And yet, the voyage was called an expedition and definitely not a cruise. Just an expedition ship with Wi-Fi — sadly, as a news junkie, I checked the news at least twice a day — four restaurants and our semi-personal butler. And an assistant butler. 

Before the trip, all I knew about butlers was what I’d learned from watching “Arthur,” “Trading Places” and “Upstairs, Downstairs.” The butler, Joseph, was cool. The most butlerish thing he did for me was to exchange war stories — and to check on when we wanted the stateroom cleaned. The stateroom, by the way, had a veranda.Still, an expedition, not a cruise.

But expedition or cruise, we saw what we came to see. We’d board our zodiac boats — sort of like a large inner tube with a floor and a motor (electric?) — which took us from the ship to the Antarctic peninsula and islands and for 75-minute-long tours of the Southern Ocean. We saw penguins by the thousands, many from just feet away, humpback whales by the scores, giant icebergs calving, and we hiked on the Antarctic peninsula, where I posed with a sign saying I had reached the seventh continent. 

So now that I have been to all seven, what could I do next?

Oh, yeah, I would come home to the same old place I was before, the same old struggles, the same old assaults on U.S. democracy, the same nastiness, the same president who deals in “shithole” countries and invites only Republican governors to the White House and demands that even more things, like airports, be named for him, the same war-torn country — Minneapolis still under siege — I left behind.

The great thing about the ship was that the staff was composed of guides and scientific experts and butlers and chefs and captains and sailors from around the world.

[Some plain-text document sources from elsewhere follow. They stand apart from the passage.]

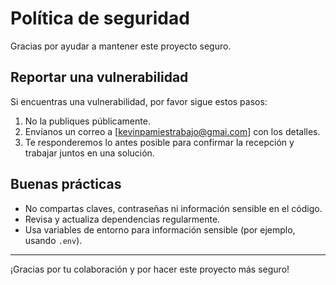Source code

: # Política de seguridad

Gracias por ayudar a mantener este proyecto seguro.

## Reportar una vulnerabilidad

Si encuentras una vulnerabilidad, por favor sigue estos pasos:

1. No la publiques públicamente.
2. Envíanos un correo a [kevinpamiestrabajo@gmai.com] con los detalles.
3. Te responderemos lo antes posible para confirmar la recepción y trabajar juntos en una solución.

## Buenas prácticas

- No compartas claves, contraseñas ni información sensible en el código.
- Revisa y actualiza dependencias regularmente.
- Usa variables de entorno para información sensible (por ejemplo, usando `.env`).

---

¡Gracias por tu colaboración y por hacer este proyecto más seguro!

It was more cosmopolitan than any New York City street. And the expeditioners, too, came from more countries than I could count.

But on my return, I would be immediately reminded of the small-minded, unworldly, racist, misogynist, mean-spirited, cruel people who have taken control of our country.

Not just reminded, but smacked in the face with it.

There’s nothing like going all the way to Antarctica to come back for a lesson in what it actually means to be an American.

Where to begin?

I got home on Friday, in time to see the opening ceremonies at the Winter Olympics and for Trump to trash several American athletes who had expressed ambivalence about representing Trump’s benighted vision of America.

The one that caught Trump’s attention was a comment from U.S. skier Hunter Hess. When asked at a news conference about what it means to represent the United States at this point, Hess replied, “I think it brings up mixed emotions to represent the U.S. right now.”

He added: “There’s obviously a lot going on that I’m not the biggest fan of and I think a lot of people aren’t. Just because I’m wearing the flag doesn’t mean I represent everything that’s going on in the U.S.”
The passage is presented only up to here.